Set up a two-layer ONIOM calculation using XTB or ORCA. Guides method, charge, multiplicity, and inner region decisions. Use after running the pymol skill.
Write input files tailored to the user's system from the building blocks below. Ask each question one at a time, waiting for the answer before moving on.
If the pymol skill (/pymol:pymol) has NOT been run in this conversation, stop and tell the user:
Run
/pymol:pymolfirst to normalize the PDB, identify the ligand, and determine charges. Then come back here.
Do not attempt PDB cleanup in this skill.
From the cluster extraction:
Inner region charge: ___
Total system charge: ___
Does this look right?
State your assessment and confirm. Only ask if ambiguous (metals, radicals).
This system appears closed-shell → multiplicity = 1 (singlet).
Is that correct?
Which ONIOM method?
① XTB built-in ONIOM (fast, single command)

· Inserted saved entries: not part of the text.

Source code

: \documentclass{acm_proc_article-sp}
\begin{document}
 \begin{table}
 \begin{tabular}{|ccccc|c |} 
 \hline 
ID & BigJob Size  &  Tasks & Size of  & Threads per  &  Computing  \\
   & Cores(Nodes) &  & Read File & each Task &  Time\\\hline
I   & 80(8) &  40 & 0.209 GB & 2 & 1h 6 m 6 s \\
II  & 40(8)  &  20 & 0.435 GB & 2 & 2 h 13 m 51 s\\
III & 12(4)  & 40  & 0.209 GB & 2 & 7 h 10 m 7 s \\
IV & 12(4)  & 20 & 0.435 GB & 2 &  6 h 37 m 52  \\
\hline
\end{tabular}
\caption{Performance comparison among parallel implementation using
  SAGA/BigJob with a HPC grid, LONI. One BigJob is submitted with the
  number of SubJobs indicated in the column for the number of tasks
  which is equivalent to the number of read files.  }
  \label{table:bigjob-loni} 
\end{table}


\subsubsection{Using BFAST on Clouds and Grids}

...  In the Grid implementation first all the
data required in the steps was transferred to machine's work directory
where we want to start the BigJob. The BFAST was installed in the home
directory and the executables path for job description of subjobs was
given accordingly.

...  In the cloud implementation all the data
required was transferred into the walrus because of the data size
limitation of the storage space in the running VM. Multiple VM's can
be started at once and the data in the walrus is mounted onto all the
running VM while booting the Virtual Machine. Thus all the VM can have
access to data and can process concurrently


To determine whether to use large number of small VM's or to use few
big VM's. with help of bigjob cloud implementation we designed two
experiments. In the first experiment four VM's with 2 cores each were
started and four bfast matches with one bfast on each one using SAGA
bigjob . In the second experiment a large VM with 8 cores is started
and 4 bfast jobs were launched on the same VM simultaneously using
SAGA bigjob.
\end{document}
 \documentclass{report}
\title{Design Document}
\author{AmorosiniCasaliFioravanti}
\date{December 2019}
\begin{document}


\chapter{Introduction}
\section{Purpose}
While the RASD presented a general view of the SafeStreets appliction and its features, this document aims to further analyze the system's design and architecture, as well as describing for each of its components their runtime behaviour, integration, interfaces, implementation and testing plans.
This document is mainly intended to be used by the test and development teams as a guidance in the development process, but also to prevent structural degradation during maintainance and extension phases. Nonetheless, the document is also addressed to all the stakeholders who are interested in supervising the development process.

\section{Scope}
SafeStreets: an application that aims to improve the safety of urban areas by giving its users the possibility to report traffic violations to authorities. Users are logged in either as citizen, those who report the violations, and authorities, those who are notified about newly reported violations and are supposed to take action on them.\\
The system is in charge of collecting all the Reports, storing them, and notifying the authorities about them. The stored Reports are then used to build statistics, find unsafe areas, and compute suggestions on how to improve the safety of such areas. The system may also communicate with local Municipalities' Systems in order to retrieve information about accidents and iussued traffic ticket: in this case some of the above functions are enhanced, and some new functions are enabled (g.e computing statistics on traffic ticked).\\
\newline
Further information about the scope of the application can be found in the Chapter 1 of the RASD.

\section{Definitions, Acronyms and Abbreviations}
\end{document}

GFN2-xTB (inner) / GFN-FF (outer)
② ORCA native QM/XTB (electrostatic embedding)
You specify the QM method (e.g. r2SCAN-3c, wB97X-D3 def2-TZVP)
I'd recommend ① for a first look. Which do you prefer?
If ②, follow up asking which DFT method.
How large should the inner (high-level) region be?
3.5 Å — ligand + immediate contacts
4.5 Å — compact active site (recommended)
5.0 Å — standard active site
What cutoff would you like?
Do you want a binding energy calculation?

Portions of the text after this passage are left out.